While monarchs and many other species are in crisis, the disruption in their populations has been widely publicized. Campaigns to revive their numbers are working. And subsequently the monarch has become a symbol of climate change, deforestation, human intervention and extinction.
Each butterfly has a design signature that appeals to the human eye, but more importantly the loss of their presence in the natural world (our world) amplifies the future of the planet’s survival as we know it. As the bee and other species strive to survive, the forecast is clear: humanity will be in deep, deep, deep trouble without these creatures. Think food chain. Think agriculture.

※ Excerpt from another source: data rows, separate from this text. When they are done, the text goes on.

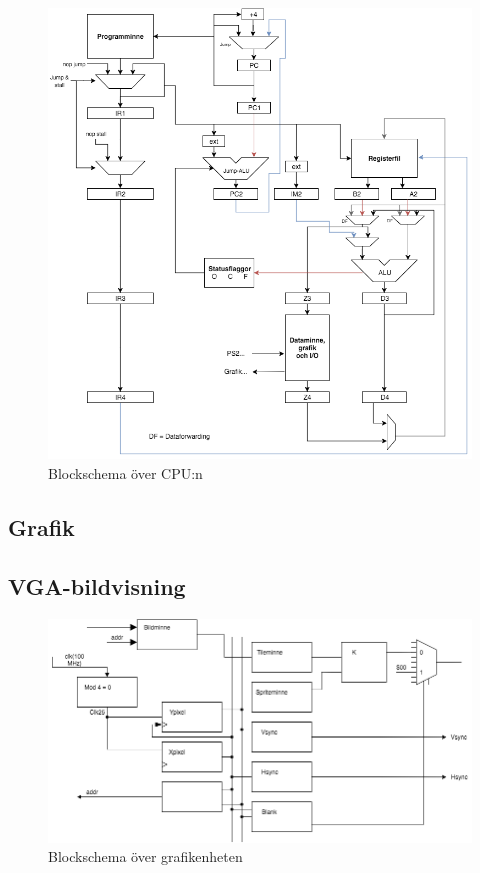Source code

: \documentclass[a4paper,titlepage]{article}
\begin{document}
\begin{figure}[H]
	\centering
\includegraphics[width=14cm]{../images/CPU.png}
	\caption{Blockschema över CPU:n}
\end{figure}

\subsection{Grafik}


\subsection{VGA-bildvisning}

\begin{figure}[H]
	\centering
\includegraphics[width=14cm]{../images/vga-schema.png}
	\caption{Blockschema över grafikenheten}
\end{figure}
\end{document}

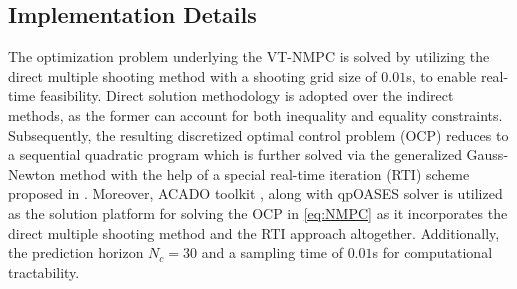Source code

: \documentclass[letterpaper, 10 pt, conference]{ieeeconf}  %
\begin{document}
\subsection{Implementation Details}
The optimization problem underlying the \ac{VT-NMPC} is solved by utilizing the direct multiple shooting method with a shooting grid size of $0.01$s, to enable real-time feasibility. Direct solution methodology is adopted over the indirect methods, as the former can account for both inequality and equality constraints. Subsequently, the resulting discretized optimal control problem (OCP) reduces to a sequential quadratic program which is further solved via the generalized Gauss-Newton method with the help of a special real-time iteration (RTI) scheme proposed in \cite{DIEHL2002577}. Moreover, ACADO toolkit \cite{acado}, along with qpOASES solver %
is utilized as the solution platform for solving the OCP in \eqref{eq:NMPC}
as it incorporates the direct multiple shooting method and the RTI approach altogether. Additionally, the prediction horizon $N_c = 30$ and a sampling time of $0.01$s for computational tractability.
\end{document}
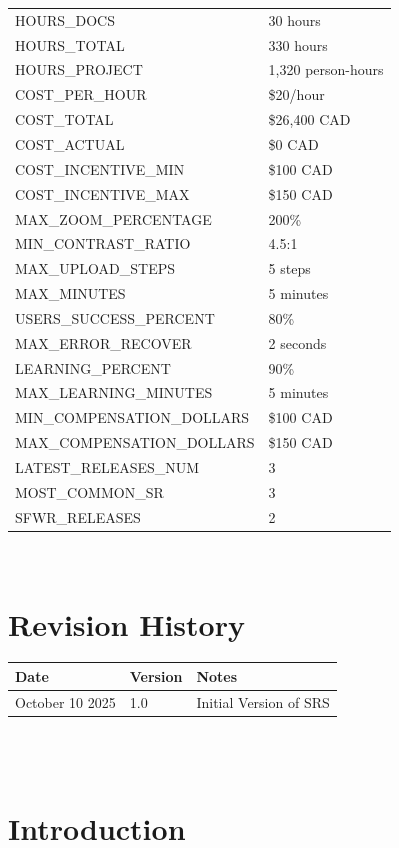 \documentclass[12pt]{article}
\begin{document}
\begin{tabularx}{\textwidth}{|X|X|}
HOURS\_DOCS & 30 hours \\
HOURS\_TOTAL & 330 hours \\
HOURS\_PROJECT & 1,320 person-hours \\
COST\_PER\_HOUR & \$20/hour \\
COST\_TOTAL & \$26,400 CAD \\
COST\_ACTUAL & \$0 CAD \\
COST\_INCENTIVE\_MIN & \$100 CAD \\
COST\_INCENTIVE\_MAX & \$150 CAD \\
MAX\_ZOOM\_PERCENTAGE & 200\%\\
MIN\_CONTRAST\_RATIO & 4.5:1\\
MAX\_UPLOAD\_STEPS & 5 steps\\
MAX\_MINUTES & 5 minutes\\
USERS\_SUCCESS\_PERCENT & 80\%\\
MAX\_ERROR\_RECOVER & 2 seconds \\
LEARNING\_PERCENT & 90\% \\
MAX\_LEARNING\_MINUTES & 5 minutes \\
MIN\_COMPENSATION\_DOLLARS & \$100 CAD \\ 
MAX\_COMPENSATION\_DOLLARS & \$150 CAD \\ 
LATEST\_RELEASES\_NUM & 3 \\
MOST\_COMMON\_SR & 3 \\
SFWR\_RELEASES & 2 \\


\bottomrule
\end{tabularx}


~\newpage

\section*{Revision History}

\begin{tabularx}{\textwidth}{p{3cm}p{2cm}X}
  \toprule {\textbf{Date}} & {\textbf{Version}} & {\textbf{Notes}}\\
  \midrule
  October 10 2025 & 1.0 & Initial Version of SRS\\
  \bottomrule
\end{tabularx}

~\\

~\newpage
\section{Introduction}
\end{document}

Inner sparks fly through my mind as I relive moments of ecstasy as a butterfly settles with grace upon a swamp milkweed or eloquent native hibiscus. A blank page can easily be a canvas for images and words to describe the inner glow achieved as I spy on these tiny reflectors of light. While their future is unknown, history, science and data become predictors.

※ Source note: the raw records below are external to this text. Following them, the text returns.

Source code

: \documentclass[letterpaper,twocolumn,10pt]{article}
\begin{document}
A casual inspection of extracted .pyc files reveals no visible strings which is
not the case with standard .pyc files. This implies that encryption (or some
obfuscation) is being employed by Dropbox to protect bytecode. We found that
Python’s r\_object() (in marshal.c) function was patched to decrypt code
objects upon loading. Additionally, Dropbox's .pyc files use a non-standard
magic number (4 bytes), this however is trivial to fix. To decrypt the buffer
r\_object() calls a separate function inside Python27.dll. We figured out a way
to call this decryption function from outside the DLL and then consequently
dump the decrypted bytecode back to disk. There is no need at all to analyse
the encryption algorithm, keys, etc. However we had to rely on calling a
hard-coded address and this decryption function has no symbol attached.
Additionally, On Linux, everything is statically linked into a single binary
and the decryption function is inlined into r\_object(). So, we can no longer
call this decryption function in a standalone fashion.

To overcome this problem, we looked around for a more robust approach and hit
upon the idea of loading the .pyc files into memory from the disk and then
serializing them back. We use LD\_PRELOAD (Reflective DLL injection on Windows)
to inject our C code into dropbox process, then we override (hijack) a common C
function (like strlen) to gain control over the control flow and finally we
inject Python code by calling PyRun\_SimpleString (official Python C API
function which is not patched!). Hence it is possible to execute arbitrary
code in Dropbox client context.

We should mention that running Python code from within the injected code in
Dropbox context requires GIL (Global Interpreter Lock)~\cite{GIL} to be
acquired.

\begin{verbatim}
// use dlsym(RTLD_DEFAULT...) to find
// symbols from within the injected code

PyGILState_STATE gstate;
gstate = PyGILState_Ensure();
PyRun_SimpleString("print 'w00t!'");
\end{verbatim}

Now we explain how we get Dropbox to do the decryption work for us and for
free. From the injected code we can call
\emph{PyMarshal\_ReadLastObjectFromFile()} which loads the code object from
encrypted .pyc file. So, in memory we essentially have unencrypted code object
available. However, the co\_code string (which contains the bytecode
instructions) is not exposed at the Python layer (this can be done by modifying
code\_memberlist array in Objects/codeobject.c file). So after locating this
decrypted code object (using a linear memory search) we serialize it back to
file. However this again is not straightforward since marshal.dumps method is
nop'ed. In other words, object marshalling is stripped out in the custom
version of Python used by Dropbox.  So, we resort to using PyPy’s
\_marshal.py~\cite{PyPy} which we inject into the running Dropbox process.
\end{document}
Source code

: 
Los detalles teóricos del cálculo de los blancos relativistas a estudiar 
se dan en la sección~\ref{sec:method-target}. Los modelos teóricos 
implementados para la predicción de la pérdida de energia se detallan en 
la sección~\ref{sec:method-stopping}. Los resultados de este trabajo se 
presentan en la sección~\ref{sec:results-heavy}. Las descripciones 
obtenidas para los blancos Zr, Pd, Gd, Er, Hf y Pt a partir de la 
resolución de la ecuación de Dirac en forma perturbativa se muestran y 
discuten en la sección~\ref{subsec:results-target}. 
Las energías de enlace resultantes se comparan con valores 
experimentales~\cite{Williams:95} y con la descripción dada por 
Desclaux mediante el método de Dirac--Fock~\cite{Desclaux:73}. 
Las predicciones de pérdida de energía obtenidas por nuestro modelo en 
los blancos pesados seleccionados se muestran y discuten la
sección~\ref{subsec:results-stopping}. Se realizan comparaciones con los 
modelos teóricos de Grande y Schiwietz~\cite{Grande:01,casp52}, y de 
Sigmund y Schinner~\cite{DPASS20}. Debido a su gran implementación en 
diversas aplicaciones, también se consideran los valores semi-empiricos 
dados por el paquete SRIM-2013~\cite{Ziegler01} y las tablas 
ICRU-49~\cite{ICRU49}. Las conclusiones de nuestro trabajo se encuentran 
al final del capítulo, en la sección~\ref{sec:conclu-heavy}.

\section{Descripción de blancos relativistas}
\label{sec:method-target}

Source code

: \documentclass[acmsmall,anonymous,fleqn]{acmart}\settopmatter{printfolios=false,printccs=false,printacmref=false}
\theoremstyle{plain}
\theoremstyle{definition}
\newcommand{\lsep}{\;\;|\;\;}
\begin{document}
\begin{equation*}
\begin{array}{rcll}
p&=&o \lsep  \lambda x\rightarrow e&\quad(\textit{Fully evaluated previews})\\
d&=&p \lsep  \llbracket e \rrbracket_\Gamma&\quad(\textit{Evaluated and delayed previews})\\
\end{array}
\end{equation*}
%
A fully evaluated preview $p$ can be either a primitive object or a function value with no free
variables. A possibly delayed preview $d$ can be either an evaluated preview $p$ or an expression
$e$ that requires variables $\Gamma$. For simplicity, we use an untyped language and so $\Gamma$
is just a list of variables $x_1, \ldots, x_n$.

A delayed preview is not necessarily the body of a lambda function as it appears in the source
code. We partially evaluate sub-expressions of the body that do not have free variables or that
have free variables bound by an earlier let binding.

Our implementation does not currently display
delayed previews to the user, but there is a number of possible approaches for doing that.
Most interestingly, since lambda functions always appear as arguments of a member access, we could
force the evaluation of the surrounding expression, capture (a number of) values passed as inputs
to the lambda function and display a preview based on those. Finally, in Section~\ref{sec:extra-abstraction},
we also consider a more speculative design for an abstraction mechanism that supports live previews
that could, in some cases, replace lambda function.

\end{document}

I cannot perceive of a world without the acrobatics of the butterfly, the whimsy of its flight, the patterns of its wings, the palette of its coloration, the sheer grace as it becomes airborne. To trace my own sightings of these magical ethereal creatures is to count the years that I have been an advocate for the wild and wildlife.
Emotions are heightened and arrested as I contemplate Mother Nature’s fate—a fate inextricably tied to ours. And a tiny epiphany came this week as I witnessed numerous butterflies that I have not observed for years. I’ve witnessed more monarchs this season than in the previous decade. Maybe, just maybe, small acts by you and me can make a difference, at least locally.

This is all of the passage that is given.